— What this task involves —
For the string "pnpm", work out how many lines of the data contain it and give that number with nothing added.

.....

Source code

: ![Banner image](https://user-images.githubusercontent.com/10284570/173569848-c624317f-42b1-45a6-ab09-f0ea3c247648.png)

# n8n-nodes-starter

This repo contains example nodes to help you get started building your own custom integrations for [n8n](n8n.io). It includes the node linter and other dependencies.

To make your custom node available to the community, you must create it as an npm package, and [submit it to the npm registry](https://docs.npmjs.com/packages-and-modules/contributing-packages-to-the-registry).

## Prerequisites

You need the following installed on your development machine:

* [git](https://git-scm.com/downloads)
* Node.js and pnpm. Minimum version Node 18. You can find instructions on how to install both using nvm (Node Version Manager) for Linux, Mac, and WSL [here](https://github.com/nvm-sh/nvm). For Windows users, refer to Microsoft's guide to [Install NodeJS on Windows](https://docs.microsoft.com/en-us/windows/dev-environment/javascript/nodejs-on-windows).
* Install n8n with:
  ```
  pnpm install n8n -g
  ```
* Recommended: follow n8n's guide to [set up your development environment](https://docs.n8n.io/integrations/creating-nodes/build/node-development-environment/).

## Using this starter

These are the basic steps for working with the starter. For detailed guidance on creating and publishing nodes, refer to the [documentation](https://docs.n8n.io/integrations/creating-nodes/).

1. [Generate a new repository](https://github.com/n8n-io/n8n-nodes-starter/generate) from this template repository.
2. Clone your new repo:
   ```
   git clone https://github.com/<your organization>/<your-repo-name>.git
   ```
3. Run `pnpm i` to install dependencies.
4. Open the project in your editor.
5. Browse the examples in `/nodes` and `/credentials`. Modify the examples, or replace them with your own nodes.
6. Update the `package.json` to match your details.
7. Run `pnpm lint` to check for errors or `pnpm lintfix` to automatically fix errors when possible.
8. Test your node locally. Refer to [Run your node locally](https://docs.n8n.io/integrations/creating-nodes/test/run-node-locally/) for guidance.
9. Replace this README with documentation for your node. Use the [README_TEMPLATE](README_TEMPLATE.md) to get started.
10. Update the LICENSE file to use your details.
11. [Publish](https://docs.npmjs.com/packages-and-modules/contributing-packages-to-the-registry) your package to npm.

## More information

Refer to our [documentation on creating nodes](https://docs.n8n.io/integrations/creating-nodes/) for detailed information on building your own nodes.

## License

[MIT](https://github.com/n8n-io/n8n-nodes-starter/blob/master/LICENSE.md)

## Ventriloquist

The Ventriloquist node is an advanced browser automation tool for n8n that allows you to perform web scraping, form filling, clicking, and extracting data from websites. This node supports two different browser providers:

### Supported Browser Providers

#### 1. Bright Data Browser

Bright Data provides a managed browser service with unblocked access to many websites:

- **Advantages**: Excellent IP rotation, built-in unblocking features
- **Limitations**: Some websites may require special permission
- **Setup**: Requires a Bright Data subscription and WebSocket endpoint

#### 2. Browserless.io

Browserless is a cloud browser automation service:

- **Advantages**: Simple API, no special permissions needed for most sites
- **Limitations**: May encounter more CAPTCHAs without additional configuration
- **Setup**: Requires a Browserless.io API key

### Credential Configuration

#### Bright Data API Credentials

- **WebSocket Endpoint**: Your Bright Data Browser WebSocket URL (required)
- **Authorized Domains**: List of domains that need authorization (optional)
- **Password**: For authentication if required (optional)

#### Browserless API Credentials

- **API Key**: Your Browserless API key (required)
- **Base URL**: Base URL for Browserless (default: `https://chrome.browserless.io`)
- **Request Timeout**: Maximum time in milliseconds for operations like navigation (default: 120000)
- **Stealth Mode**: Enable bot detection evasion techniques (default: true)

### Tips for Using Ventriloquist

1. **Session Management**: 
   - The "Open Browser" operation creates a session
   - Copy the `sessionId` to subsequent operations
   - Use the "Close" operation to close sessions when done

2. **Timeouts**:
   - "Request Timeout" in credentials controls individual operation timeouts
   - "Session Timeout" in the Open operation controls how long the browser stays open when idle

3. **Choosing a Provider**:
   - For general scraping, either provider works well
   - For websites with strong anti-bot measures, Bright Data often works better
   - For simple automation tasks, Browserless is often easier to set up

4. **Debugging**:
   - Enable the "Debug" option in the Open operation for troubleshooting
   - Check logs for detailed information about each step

.....

— The completed task —
4